_WORK TO COMPLETE_
For the data that follows, give the number of lines in which "otherwise" appears. Add nothing to it.

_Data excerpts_

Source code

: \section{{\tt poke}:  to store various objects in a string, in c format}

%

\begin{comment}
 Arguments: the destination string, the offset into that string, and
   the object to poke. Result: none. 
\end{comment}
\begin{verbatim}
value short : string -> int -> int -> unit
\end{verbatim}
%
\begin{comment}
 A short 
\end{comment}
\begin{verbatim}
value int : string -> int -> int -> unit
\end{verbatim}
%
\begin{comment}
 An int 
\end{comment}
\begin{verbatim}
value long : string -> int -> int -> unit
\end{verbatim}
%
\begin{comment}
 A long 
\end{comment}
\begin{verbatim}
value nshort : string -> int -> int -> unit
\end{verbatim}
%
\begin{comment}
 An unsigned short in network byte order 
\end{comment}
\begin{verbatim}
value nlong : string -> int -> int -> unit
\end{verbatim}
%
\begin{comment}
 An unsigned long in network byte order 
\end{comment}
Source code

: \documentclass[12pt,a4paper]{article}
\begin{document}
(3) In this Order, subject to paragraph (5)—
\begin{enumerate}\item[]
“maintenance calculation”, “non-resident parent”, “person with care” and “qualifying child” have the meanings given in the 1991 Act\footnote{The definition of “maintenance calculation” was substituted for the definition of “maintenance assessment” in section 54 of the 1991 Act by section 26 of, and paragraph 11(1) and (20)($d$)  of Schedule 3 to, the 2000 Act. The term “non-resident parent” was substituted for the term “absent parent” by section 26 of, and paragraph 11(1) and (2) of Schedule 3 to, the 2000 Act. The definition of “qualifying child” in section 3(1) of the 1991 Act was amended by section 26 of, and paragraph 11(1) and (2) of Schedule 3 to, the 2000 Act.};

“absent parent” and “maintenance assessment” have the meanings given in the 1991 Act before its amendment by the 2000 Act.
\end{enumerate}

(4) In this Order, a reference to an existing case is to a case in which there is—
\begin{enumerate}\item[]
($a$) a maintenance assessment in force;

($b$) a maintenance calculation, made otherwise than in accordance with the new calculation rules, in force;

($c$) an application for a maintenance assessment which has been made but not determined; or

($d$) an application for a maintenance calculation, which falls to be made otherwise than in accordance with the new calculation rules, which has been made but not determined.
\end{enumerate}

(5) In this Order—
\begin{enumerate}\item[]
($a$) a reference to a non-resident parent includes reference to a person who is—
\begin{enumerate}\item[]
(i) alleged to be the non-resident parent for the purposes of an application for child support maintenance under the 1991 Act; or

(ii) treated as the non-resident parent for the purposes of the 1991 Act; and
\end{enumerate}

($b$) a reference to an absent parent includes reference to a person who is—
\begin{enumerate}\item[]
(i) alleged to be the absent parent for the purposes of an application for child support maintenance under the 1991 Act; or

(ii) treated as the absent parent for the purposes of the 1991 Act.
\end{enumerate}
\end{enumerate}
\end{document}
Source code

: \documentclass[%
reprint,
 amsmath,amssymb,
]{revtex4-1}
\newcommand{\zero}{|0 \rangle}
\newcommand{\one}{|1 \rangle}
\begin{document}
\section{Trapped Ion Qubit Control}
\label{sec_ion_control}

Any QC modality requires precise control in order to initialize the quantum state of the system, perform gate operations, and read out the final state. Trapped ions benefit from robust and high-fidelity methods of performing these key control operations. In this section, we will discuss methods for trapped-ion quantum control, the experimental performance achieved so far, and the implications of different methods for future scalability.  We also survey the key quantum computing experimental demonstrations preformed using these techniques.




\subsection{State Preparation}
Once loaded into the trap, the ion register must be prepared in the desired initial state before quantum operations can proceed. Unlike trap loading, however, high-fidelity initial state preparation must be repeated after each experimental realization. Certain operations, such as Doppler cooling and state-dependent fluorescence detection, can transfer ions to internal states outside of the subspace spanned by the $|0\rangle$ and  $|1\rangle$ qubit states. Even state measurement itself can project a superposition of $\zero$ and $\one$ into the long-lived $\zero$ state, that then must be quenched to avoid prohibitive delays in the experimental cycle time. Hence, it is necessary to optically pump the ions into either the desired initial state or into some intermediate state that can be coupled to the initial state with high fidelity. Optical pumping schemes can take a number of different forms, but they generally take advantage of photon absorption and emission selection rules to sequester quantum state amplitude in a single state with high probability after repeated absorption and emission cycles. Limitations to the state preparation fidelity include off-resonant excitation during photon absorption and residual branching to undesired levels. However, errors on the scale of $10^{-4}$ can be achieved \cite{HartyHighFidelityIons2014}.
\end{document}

_SOLUTION FOR THIS PROBLEM_
2